## Brief
Among the entries below, tally each line where the word "username" appears and state only the total.

## Dataset entries
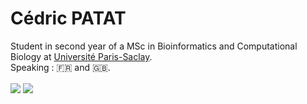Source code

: # Cédric PATAT

Student in second year of a MSc in Bioinformatics and Computational Biology at [Université Paris-Saclay](https://www.universite-paris-saclay.fr/en). <br>
Speaking : 🇫🇷 and 🇬🇧.

<img align="center" src="https://github-profile-summary-cards.vercel.app/api/cards/profile-details?username=CedricPatat&theme=solarized_dark" style="max-width: 100%;">
<!-- <img align="center" src="https://github-readme-stats.vercel.app/api?username=CedricPatat&theme=dark&show_icons=true&count_private=true&hide_border=true" /> -->
<img align="center" src="https://github-readme-stats.vercel.app/api/top-langs/?username=CedricPatat&theme=dark&show_icons=true&count_private=true&hide_border=true&langs_count=5&hide=html" />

## Response to this task
3